Return each record unchanged and drop the images.

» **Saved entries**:
● ● ● ●
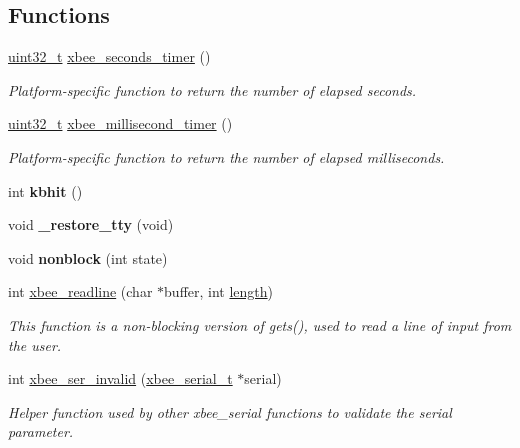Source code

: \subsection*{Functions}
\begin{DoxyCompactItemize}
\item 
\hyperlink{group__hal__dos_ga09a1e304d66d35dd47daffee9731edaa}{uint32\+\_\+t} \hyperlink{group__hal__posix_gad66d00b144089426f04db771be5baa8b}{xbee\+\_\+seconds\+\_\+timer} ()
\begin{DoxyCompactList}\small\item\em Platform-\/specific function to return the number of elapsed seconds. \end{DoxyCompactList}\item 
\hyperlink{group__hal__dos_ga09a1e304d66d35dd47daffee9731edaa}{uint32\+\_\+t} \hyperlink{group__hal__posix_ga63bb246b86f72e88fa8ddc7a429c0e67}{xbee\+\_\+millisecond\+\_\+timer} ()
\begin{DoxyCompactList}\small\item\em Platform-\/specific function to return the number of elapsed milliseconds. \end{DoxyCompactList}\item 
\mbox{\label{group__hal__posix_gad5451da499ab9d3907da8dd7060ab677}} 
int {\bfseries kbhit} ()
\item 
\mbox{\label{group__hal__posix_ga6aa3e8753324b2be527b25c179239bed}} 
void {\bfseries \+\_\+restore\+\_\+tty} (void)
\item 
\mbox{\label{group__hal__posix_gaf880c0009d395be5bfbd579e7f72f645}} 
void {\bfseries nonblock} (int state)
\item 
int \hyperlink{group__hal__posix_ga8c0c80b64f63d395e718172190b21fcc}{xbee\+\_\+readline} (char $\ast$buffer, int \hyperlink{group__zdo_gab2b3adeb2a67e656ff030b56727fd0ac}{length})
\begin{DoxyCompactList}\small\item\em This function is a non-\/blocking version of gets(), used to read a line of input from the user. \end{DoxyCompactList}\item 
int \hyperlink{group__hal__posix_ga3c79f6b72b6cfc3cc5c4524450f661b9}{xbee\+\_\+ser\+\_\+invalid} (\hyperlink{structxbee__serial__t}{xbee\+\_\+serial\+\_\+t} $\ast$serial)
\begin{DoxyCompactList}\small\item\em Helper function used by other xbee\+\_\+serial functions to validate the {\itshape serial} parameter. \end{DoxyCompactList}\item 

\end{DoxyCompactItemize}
● ● ● ●
» **RESULT FOR THIS TASK**:
Source code

: \subsection*{Functions}
\begin{DoxyCompactItemize}
\item 
\hyperlink{group__hal__dos_ga09a1e304d66d35dd47daffee9731edaa}{uint32\+\_\+t} \hyperlink{group__hal__posix_gad66d00b144089426f04db771be5baa8b}{xbee\+\_\+seconds\+\_\+timer} ()
\begin{DoxyCompactList}\small\item\em Platform-\/specific function to return the number of elapsed seconds. \end{DoxyCompactList}\item 
\hyperlink{group__hal__dos_ga09a1e304d66d35dd47daffee9731edaa}{uint32\+\_\+t} \hyperlink{group__hal__posix_ga63bb246b86f72e88fa8ddc7a429c0e67}{xbee\+\_\+millisecond\+\_\+timer} ()
\begin{DoxyCompactList}\small\item\em Platform-\/specific function to return the number of elapsed milliseconds. \end{DoxyCompactList}\item 
\mbox{\label{group__hal__posix_gad5451da499ab9d3907da8dd7060ab677}} 
int {\bfseries kbhit} ()
\item 
\mbox{\label{group__hal__posix_ga6aa3e8753324b2be527b25c179239bed}} 
void {\bfseries \+\_\+restore\+\_\+tty} (void)
\item 
\mbox{\label{group__hal__posix_gaf880c0009d395be5bfbd579e7f72f645}} 
void {\bfseries nonblock} (int state)
\item 
int \hyperlink{group__hal__posix_ga8c0c80b64f63d395e718172190b21fcc}{xbee\+\_\+readline} (char $\ast$buffer, int \hyperlink{group__zdo_gab2b3adeb2a67e656ff030b56727fd0ac}{length})
\begin{DoxyCompactList}\small\item\em This function is a non-\/blocking version of gets(), used to read a line of input from the user. \end{DoxyCompactList}\item 
int \hyperlink{group__hal__posix_ga3c79f6b72b6cfc3cc5c4524450f661b9}{xbee\+\_\+ser\+\_\+invalid} (\hyperlink{structxbee__serial__t}{xbee\+\_\+serial\+\_\+t} $\ast$serial)
\begin{DoxyCompactList}\small\item\em Helper function used by other xbee\+\_\+serial functions to validate the {\itshape serial} parameter. \end{DoxyCompactList}\item 

\end{DoxyCompactItemize}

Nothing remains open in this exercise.